Appearing on Fox News the morning after a campaign rally headlined by President Trump, Strange was asked whether he will support McConnell's continuation as majority leader if the party's latest effort to repeal the Affordable Care Act fails.
Strange seemed uncomfortable and stumbled through a noncommittal answer.
“Well, I've said all along that, uh, you know, if we don't get things to progress — progressing in Washington, we'll — we'll look at every option,” he said. “Whether we need — need new leadership, whether we need a new approach, I talked to the president about that. You know, we've got to get things done. The frustration level is through the roof, and I'm the most frustrated person, uh, out there, believe me.”
Strange's equivocation underscores his difficult position in the race. Despite having Trump in his corner, he has effectively been cast by Moore as an establishment figure who will perpetuate Washington dysfunction. Moore has seized the outsider's mantle for himself by highlighting the rebellious streak he displayed as Alabama's chief justice, a position from which he was removed — twice — for defying judicial orders.
To claw back some credibility as a politician who will “drain the swamp,” Strange cannot appear too closely connected to GOP leadership.

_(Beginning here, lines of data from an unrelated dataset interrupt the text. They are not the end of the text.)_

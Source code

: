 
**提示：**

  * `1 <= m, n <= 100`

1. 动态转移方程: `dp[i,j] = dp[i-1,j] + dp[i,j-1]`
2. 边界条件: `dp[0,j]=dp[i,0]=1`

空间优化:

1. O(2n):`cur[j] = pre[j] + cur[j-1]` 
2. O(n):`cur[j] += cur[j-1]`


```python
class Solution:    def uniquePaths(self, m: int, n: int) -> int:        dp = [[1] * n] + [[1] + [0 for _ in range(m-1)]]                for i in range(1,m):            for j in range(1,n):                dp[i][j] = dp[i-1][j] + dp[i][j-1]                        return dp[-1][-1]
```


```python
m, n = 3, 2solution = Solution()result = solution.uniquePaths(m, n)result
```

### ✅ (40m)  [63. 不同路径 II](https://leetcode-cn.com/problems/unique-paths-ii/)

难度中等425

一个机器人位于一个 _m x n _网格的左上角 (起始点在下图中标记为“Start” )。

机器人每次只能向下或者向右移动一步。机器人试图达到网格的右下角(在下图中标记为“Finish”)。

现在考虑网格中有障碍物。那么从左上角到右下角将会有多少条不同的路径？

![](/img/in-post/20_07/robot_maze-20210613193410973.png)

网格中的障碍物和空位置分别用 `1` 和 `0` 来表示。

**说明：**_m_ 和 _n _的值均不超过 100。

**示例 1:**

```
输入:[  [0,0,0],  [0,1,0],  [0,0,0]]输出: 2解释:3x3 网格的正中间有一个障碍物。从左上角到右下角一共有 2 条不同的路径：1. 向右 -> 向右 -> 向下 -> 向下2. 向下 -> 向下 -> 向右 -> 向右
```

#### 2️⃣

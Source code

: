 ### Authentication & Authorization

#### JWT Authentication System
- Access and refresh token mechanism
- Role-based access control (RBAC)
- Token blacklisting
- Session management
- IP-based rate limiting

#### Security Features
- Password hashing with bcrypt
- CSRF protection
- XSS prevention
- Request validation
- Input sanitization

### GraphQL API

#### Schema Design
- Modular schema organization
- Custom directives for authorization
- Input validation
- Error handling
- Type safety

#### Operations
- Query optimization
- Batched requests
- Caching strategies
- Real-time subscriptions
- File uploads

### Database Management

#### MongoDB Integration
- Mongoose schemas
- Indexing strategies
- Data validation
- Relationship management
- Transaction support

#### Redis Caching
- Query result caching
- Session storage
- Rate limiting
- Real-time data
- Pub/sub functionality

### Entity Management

And yet Strange is relying on McConnell for financial support. The nonpartisan Center for Responsive Politics reported Thursday that as of early September, the Senate Leadership Fund super PAC, which is affiliated with McConnell, had spent $733,000 to promote Strange and another $2.5 million to air negative ads against Moore.
Since Sept. 11, the Senate Leadership Fund has spent more than $720,000 on postage and printing to advance Strange's cause and oppose Moore, according to the Center for Responsive Politics.